I am 65. I have worked from a home office as a self employed computer programmer (software developer) for 35 years. I have lived in semi-rural NW Montana for almost 27 years and prior had a 14 year Bay Area/Los Angeles residence. I grew up in NW Ohio.

I have ALWAYS felt that my physical abode was home. I never refer to nor think of Ohio (birthplace) as home.

In addition to my little (1 BR 1BA on 8 acres) stick house, I have had a motorhome for 15 years and because of my "work from home" status ... home is sometimes where the motorhome is parked.

Whether it is my stick house or my motorhome, I am very "at Home" in either and have made both "homey" to my standard of homey. And that has always been important to me. I do not consider feeling "at Home" overrated at all.

To each their own :) ... we all have an idea of what makes us comfortable.

@M also made an extremely valid point: "a response to those who have been frustrated to be restricted to it. [home]" and I think that you (author) must be included in that group. I am NOT frustrated to be restricted to my house and mostly I've made that choice regardless of COVID-19.

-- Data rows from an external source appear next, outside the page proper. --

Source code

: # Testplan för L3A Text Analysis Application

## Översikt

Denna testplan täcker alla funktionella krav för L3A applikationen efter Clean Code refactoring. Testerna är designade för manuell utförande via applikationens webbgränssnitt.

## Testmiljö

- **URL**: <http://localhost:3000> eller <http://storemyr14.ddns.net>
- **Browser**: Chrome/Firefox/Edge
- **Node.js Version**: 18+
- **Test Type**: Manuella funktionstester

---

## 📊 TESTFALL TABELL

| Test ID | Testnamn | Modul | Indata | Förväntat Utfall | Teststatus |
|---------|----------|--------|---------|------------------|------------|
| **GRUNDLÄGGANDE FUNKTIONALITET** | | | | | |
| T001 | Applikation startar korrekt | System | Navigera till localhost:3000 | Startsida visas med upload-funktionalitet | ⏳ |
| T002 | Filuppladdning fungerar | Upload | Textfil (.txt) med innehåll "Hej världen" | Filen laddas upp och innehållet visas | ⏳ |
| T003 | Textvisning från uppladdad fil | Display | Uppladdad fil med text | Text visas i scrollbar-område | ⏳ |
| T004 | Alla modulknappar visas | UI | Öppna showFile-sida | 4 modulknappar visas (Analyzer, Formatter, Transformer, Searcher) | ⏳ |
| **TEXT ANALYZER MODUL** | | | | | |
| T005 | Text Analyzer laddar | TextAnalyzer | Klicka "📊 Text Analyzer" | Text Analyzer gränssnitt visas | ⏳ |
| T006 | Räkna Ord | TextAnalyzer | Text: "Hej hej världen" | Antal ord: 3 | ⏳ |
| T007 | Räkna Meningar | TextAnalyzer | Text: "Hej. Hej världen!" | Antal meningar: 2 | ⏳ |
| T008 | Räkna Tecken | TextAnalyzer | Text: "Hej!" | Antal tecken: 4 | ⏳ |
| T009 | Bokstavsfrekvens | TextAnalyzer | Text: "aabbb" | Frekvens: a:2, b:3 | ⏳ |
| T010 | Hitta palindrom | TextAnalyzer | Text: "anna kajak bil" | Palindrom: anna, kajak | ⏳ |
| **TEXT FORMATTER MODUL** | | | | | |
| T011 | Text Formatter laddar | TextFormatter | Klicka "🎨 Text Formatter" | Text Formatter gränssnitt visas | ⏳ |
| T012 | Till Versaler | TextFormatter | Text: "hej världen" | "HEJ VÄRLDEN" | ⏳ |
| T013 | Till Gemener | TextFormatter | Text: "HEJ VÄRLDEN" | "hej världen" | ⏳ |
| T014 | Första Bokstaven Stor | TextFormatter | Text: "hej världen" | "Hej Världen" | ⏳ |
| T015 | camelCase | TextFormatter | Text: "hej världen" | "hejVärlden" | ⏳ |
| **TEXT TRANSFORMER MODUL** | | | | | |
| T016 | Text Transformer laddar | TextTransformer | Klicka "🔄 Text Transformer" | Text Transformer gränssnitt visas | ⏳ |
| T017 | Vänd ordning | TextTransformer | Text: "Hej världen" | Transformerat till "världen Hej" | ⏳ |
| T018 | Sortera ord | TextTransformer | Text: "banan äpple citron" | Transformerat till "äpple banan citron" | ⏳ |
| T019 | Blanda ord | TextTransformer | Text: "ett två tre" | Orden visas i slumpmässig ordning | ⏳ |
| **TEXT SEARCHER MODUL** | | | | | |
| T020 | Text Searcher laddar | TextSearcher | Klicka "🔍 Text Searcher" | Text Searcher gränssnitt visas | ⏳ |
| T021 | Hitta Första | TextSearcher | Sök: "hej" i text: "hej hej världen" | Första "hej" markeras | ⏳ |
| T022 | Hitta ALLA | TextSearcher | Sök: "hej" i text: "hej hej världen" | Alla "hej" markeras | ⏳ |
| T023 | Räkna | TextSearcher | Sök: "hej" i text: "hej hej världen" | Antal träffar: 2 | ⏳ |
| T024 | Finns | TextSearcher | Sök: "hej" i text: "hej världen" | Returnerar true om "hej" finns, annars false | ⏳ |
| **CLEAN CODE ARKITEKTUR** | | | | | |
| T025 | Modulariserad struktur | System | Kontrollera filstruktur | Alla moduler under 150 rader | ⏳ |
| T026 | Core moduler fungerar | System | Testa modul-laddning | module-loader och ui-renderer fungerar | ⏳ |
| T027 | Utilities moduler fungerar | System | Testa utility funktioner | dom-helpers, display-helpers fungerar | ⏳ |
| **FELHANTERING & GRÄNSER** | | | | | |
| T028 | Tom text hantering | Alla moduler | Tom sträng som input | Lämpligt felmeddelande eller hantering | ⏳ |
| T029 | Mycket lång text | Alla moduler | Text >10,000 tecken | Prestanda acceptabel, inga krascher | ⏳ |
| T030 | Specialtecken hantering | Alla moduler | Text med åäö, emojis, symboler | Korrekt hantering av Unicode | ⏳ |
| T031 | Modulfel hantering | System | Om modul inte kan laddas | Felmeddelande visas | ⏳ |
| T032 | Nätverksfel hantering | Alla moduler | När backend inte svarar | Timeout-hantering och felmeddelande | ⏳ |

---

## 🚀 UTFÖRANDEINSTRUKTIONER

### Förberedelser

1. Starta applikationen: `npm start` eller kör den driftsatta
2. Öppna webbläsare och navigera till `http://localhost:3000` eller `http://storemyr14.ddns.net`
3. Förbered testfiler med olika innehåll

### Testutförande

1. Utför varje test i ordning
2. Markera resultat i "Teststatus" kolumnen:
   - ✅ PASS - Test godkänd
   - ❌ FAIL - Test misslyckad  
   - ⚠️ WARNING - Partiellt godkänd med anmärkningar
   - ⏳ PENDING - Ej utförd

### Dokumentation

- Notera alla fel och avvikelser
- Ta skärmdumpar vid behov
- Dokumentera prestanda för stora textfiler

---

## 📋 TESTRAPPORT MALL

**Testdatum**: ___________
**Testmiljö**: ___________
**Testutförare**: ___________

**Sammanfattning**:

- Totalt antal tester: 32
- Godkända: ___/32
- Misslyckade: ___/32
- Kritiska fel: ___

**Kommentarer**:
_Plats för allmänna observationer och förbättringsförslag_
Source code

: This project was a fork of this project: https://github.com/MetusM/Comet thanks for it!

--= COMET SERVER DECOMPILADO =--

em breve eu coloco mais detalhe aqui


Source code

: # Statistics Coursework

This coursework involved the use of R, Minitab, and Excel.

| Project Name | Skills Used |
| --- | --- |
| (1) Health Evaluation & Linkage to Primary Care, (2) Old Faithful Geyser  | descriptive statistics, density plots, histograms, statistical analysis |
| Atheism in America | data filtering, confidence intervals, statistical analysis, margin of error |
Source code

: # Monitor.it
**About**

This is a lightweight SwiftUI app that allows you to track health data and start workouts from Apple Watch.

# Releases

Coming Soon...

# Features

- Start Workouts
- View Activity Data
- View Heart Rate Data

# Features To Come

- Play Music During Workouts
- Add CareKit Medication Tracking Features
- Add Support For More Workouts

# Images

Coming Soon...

The meaning of "home" has not changed for me in any way. I make my "home" where I am and am happier at "home" than anywhere else.
 
M October 30, 2020
The idea of "home" is the place that you can seek refuge, that you can make a source of comfort and solace. It can never be overrated if you've ever experienced any disconnect with your home, any time where forces outside of your control played a part in whether you have a home, or can access it, or can keep it. When you have been without that anchor or security, it's hard to fathom how utterly important it is.

It's not the feeling of "home" that is the problem, it's using it as a deflection or avoidance of reality in the name of comfort. And let's not forget that the call for finding comfort at home this year often comes as a response to those who have been frustrated to be restricted to it.